I studied economics in college, but it never really came to life for me until I lived in Europe and learned about the volatility of exchange rates first hand. I can remember watching the daily rise and fall of the rates and waiting for the precise moment to exchange my dollars to get the best return possible. Exchanging money is a lot like gambling and there were times when I would have profited by holding out for another day or two. I’ve never been much of an expert and I suppose it’s because my frugal parents always taught me that gambling was like throwing your money out the window. It wasn’t until years later that I developed a real fondness for the sights and sounds of a casino where I tried my luck at Caribbean Stud Poker.

Traveling in Europe during the late 80’s/early 90’s was challenging on the currency front since crossing national boundaries meant the need to carry multiple currencies. I often felt like a banker in a Monopoly game with all the colorful bills and oddly-shaped coins that resembled play money. We all talked about how great it would be to have a single, European currency to facilitate our cross-border travels and despite writing an A+ paper on the Euro, I never believed that it would ever come to fruition.

Much like a real life Monopoly victory, I have often wistfully thought about a life without any financial worries. Interestingly enough, I was a millionaire during my time in Venezuela and didn’t really appreciate it. In fact, I didn’t live any more blissfully there than my humble existence in the U.S. (a mere “thousandaire”!). In a country where gasoline is cheaper than water, I quickly learned that having a live-in maid/nanny as well as a driver was nothing out of the ordinary for anyone in the educated and professional class. Despite the fact that imported goods were quite expensive in Venezuela, we could afford to travel to Miami or Aruba to stock up on essentials while enjoying a few days of vacation. We lived in a comfortable apartment, had a very active social life, and never felt materialistically deprived.

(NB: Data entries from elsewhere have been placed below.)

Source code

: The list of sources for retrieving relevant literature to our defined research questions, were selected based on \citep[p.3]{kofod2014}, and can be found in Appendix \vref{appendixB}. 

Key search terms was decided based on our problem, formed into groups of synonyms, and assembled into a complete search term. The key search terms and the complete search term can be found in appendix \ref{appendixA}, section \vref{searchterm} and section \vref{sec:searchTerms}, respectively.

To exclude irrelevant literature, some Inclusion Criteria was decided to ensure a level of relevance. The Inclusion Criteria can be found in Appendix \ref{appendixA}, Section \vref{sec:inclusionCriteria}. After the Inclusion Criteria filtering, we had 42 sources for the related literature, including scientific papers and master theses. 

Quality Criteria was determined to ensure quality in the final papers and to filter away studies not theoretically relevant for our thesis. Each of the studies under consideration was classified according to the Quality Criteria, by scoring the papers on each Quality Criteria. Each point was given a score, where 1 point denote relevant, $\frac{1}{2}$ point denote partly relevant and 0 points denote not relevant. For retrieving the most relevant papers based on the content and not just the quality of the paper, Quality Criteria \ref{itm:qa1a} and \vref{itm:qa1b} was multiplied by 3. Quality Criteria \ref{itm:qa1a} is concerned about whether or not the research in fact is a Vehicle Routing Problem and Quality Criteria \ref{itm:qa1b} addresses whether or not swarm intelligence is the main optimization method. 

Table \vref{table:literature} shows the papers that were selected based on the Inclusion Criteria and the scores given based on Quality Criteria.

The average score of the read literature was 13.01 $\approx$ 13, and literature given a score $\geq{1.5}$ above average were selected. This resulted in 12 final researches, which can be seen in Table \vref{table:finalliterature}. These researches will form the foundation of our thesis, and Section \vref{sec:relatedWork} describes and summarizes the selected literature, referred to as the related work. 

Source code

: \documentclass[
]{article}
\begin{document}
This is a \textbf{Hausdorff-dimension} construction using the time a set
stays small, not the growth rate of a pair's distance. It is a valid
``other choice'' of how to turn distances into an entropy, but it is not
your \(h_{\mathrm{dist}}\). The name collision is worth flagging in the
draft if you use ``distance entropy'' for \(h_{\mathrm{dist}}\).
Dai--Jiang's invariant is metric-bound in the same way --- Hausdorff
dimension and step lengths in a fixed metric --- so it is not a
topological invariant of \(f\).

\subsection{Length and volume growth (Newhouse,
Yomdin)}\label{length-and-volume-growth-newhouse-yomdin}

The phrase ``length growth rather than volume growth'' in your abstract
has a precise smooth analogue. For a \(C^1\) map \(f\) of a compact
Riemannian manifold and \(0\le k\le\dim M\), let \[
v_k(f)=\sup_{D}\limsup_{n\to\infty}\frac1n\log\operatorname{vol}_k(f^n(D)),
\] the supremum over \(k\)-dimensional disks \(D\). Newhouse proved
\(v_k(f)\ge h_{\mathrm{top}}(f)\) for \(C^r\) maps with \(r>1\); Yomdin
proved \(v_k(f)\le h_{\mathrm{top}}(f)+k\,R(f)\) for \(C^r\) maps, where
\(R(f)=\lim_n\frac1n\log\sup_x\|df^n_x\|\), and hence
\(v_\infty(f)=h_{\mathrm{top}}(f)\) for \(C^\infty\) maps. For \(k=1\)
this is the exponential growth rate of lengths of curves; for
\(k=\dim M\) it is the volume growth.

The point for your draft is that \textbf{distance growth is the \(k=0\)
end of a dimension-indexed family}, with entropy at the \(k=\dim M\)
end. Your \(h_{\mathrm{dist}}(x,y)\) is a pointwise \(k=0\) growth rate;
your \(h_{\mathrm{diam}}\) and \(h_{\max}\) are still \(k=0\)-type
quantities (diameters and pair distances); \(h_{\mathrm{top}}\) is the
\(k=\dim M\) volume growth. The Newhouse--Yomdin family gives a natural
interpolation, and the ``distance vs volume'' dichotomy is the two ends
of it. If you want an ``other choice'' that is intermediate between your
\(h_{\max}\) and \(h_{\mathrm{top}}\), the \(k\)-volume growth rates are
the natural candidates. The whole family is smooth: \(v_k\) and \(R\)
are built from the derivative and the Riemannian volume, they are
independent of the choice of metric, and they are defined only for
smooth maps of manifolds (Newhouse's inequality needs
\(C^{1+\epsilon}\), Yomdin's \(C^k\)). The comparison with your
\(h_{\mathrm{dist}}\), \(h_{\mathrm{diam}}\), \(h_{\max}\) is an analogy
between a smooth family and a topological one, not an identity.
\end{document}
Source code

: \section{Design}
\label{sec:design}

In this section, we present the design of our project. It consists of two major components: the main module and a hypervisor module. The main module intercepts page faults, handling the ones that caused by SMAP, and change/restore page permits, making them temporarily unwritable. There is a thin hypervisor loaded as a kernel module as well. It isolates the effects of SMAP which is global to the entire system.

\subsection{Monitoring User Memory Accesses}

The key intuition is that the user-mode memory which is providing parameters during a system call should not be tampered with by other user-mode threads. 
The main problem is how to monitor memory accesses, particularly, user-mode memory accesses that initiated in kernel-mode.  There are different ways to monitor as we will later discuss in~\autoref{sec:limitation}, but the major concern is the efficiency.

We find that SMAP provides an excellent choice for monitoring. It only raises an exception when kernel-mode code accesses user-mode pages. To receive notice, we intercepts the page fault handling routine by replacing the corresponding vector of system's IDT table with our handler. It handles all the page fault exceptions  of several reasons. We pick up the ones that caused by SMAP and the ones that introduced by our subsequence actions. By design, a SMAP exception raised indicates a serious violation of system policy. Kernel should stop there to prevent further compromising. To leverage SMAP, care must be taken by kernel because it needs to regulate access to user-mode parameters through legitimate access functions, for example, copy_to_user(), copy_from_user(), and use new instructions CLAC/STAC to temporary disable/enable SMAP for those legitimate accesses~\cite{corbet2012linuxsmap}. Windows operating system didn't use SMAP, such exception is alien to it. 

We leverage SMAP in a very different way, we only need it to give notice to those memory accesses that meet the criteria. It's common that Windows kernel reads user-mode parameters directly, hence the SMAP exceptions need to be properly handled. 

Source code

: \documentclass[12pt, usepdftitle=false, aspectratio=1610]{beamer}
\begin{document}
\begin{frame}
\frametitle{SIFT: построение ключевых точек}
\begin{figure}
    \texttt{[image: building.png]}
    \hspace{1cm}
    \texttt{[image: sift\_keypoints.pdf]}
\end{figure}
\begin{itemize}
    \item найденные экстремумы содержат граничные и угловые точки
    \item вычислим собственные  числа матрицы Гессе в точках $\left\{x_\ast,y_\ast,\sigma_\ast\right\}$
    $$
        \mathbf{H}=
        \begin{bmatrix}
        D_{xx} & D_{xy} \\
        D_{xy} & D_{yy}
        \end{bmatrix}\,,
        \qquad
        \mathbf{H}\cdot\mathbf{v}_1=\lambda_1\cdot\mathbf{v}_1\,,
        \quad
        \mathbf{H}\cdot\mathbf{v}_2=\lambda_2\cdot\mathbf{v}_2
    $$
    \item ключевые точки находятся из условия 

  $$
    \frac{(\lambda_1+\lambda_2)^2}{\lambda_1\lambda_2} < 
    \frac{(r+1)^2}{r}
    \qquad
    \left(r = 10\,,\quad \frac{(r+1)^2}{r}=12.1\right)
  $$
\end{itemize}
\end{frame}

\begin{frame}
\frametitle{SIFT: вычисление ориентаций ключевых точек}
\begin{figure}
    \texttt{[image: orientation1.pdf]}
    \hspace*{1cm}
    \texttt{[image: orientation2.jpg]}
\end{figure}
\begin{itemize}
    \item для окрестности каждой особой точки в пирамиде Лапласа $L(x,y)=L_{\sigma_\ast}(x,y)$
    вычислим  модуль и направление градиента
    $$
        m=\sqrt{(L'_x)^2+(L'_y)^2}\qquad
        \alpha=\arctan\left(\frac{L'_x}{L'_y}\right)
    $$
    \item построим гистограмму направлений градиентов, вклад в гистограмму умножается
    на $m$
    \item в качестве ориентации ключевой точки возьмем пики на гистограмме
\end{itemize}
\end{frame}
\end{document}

I had a good job in Caracas and originally was paid a salary in dollars. However, as the local currency devalued, it became increasingly difficult for the company to sustain the incremental salary increases that the rising exchange rate represented. I remember on one occasion being paid in cash instead of by check when cash flow challenges made it difficult for our company to make the bi-weekly payroll. It was like something out of a movie to see our finance manager doling out stacks of cash to each employee. On the walk home, I was hyper-aware of the bolivare stash in my purse and felt like a bank robber looking over my shoulder for fear that someone would jump me. I couldn’t help but hum Tevya’s “If I Were a Rich Man” as I unloaded all that cash on my bed when I safely arrived home with a giddy sense of prosperity.

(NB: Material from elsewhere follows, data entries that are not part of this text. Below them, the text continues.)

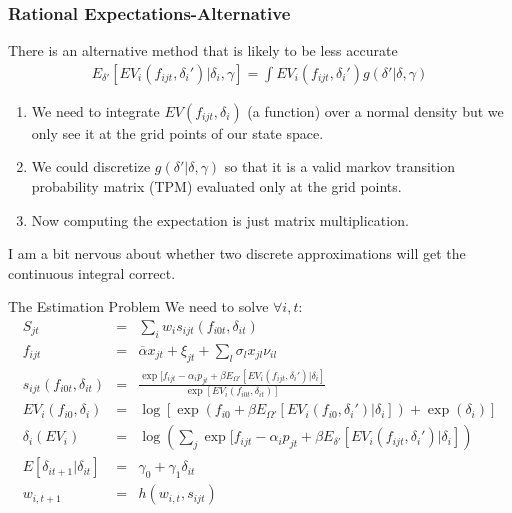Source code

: \documentclass[xcolor=pdftex,dvipsnames,table,mathserif,aspectratio=169]{beamer}
\begin{document}
\begin{frame}
\frametitle{Rational Expectations-Alternative}
There is an alternative method that is likely to be less accurate
\begin{eqnarray*}
E_{\delta'}[ E V_i (f_{ijt}, \delta_i') |\delta_i, \gamma ]= \int EV_i(f_{ijt},\delta_{i}') g(\delta' | \delta, \gamma)
\end{eqnarray*}
\begin{enumerate}
\item We need to integrate $EV(f_{ijt},\delta_i)$ (a function) over a normal density but we only see it at the grid points of our state space.
\item We could \alert{discretize $g(\delta' | \delta,\gamma)$} so that it is a valid markov transition probability matrix (TPM) evaluated only at the grid points.
\item Now computing the expectation is just matrix multiplication.
\end{enumerate}
I am a bit nervous about whether two discrete approximations will get the continuous integral correct.
\end{frame}

\begin{frame}{The Estimation Problem}
We need to solve $\forall i, t $:
\begin{eqnarray*}
S_{jt} &=& \sum_i w_i s_{ijt}(f_{i0t},\delta_{it})\\
f_{ijt} &=& \overline{\alpha} x_{jt} + \xi_{jt} + \sum_l \sigma_l x_{jl} \nu_{il} \\
s_{ijt}(f_{i0t},\delta_{it}) &=& \frac{\exp[f_{ijt} - \alpha_i p_{jt} + \beta E_{\Omega'}[ EV_i (f_{ijt}, \delta_i') |\delta_i] }{\exp [EV_i(f_{i0t},\delta_{it}) ]}\\
EV_i(f_{i0}, \delta_i) &=& \log\left[ \exp( f_{i0} + \beta E_{\Omega'}[ EV_i (f_{i0}, \delta_i') |\delta_i] )+ \exp(\delta_i)  \right]\\
\delta_{i}(EV_i) &=& \log \left( \sum_j \exp[ f_{ijt}  -\alpha_i p_{jt} + \beta E_{\delta'}[ E V_i (f_{ijt}, \delta_i') |\delta_i ]  \right)\\
E[\delta_{it+1} | \delta_{it}] &=& \gamma_0 + \gamma_1 \delta_{it}\\
w_{i,t+1} &=&h(w_{i,t},s_{ijt})\\
\end{eqnarray*}
\end{frame}
\end{document}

Buying US dollars on the black market is terribly expensive in Venezuela today, making imported products inaccessible for many Venezuelans.

Buying US dollars on the black market is terribly expensive in Venezuela today, making imported products inaccessible for many Venezuelans.

The Venezuela I knew in the early 1990’s had only a handful of bills in circulation (with the highest denomination being the Bs. 5,000) and no coins. It was often easier to just let merchants keep the change than trying to make transactions precise with such a limited number of currency units. The ticket vending machines in the Metro that were originally designed to accept moneda (coins) sat dormant for years until they introduced the first coins and additional bills of Bs. 10,000, Bs. 20,000, and eventually Bs. 50,000. I had left the country by the time the fuerte had been introduced and despite the name, I always have doubted its strength.

In 2002, the same year that my youngest child was born, an exchange control was mandated by the Chavez regime, and the Venezuela I had known became a lot more like the USSR where I, as a teenager, went on a spending spree to get rid of the worthless, non-convertible currency. Giving it away was so liberating and fun. Now that my son is in middle school, I see that the exchange control originally put into place to slow the exodus of dollars out of the economy has done very little to bolster monetary stability in this oil-rich country. Today, the divide between the “official” exchange rate of roughly Bs. 6 to the dollar and the black rate of Bs. 60 (and climbing!) is just too great to be sustainable. Imported goods cost a fortune and diners at McDonald’s fork over a month’s salary for a simple ice cream treat.

Money really does make the world go around, in both good times and bad. In our world today where global economies are increasingly interconnected, the economics lessons of my past still ring true.